Your paintings look like what classical music would be on a canvas.
Is that your go-to music while you paint?
No, I tend to go for EDM or 70s rock (like Methyl/Ethyl). There are these down tempo movements and moodier sounds. Works very well for stream of consciousness.
Stream of consciousness, is that genre very influential in you work?
Yes, my paintings are more representations of the feelings of a moment. The truth or the aura of a situation. Not a solid portrayal.
Have you always had this approach to your paintings?
No, I got into oil painting almost two years ago. I love the natural breaks you take with oil because of the drying time and all the layers of turpentine. It allows me to let a brush stroke discover itself on its own.
Two years ago, so you didn’t study classical oil painting?
No, I have a degree in illustration and experience in video game design. That work is very intuitive whereas painting is expressive. The images for illustration are done realistically on Photoshop, building on a solid idea in my mind. It’s a formal thought process with grids as you sketch away.
Does your inspiration for illustration differ greatly from that of your oil paintings?
Yes. But there is some crossover—mythology is great fodder for both. The inspiration helps make for a complete portrait of an in illustration, but I’ve used mythology for oil paintings too. In Daphne’s Plea, I wanted to convey the exact moment when she transforms. Hence all the curving lines.
What else inspires your paintings?
Dreams. I dream in cinematic scope. It’s very vivid and filled with emotion. I feel like my dreams can bring to light complex issues I’ve grappled with intellectually during the day.
Insecurities. Fears. Social anxiety. It’s very therapeutic.
Go through one of your paintings and take me through that emotion.
Lady Mystique is where I shifted from painting naturalistically to more ethereal pieces. It’s meant to convey loneliness with a sense of sensuality—with her coquettish, come-hither stare. Especially in the neckline.

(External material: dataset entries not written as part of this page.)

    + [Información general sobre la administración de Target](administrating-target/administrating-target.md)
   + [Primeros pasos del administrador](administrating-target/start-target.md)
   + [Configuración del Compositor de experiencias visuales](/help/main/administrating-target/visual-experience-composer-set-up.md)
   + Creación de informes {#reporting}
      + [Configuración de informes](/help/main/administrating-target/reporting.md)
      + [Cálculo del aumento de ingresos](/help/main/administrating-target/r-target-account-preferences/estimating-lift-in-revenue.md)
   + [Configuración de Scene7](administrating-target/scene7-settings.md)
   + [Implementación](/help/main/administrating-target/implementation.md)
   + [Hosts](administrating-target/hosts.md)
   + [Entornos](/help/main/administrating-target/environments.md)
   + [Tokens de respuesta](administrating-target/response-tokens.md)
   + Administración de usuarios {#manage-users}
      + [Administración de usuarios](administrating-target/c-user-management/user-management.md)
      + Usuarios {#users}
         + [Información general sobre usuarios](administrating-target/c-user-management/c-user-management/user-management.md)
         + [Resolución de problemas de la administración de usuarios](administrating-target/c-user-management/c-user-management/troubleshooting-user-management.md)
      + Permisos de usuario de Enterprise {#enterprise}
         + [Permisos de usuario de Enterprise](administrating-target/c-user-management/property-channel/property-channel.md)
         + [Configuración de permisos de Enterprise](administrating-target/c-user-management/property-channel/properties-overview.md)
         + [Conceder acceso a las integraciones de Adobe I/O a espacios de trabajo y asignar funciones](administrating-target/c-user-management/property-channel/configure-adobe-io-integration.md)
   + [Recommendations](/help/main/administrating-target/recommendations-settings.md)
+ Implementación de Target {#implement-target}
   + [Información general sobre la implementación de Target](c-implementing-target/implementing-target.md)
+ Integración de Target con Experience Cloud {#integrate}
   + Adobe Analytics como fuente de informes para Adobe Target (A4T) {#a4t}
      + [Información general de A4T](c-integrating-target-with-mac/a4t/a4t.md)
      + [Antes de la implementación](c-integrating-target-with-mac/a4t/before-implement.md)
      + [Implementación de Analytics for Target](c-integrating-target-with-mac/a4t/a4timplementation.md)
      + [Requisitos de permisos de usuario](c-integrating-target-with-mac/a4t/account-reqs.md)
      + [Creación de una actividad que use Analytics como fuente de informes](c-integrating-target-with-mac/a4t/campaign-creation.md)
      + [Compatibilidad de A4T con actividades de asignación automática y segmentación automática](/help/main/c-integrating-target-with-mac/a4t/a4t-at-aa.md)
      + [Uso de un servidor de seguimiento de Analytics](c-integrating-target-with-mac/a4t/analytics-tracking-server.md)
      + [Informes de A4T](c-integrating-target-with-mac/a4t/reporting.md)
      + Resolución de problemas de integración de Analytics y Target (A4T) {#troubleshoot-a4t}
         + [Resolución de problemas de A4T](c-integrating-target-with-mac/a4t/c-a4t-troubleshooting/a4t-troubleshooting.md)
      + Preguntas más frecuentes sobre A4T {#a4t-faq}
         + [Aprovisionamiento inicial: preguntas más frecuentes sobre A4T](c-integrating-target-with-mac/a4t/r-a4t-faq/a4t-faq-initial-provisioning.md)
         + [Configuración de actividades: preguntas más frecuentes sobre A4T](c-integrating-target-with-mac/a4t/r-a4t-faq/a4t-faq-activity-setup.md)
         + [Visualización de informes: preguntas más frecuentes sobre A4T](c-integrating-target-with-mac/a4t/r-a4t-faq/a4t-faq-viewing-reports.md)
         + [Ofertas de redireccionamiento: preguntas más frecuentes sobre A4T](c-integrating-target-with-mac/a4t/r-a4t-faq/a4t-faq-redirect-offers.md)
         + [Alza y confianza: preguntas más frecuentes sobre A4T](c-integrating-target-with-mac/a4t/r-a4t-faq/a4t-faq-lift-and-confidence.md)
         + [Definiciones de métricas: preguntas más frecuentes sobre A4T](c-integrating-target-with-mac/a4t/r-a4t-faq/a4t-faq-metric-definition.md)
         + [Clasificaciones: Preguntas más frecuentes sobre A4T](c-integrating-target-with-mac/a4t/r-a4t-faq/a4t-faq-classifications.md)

How long does each piece take you?
For a 16×20 or 28×45 piece—anywhere from 6 to 20 hours. I do find that larger canvasses offer more room for expression.
How do you start a piece?
I do automatic drawing. It can be a figure, face, landscape. I may want others to see it, but like surrealists, I want to work with the subconscious.
What is it like showing your work to people?
I love it. I really enjoy hearing what people see in my work. Sometimes what they see worries me.
Do you guide your audience at all?
While creating, yes. Upon viewing, no. I never want to be too literal. I’ll include an Italian landscape/cityscape, but it’ll be done with something simple like blank steps.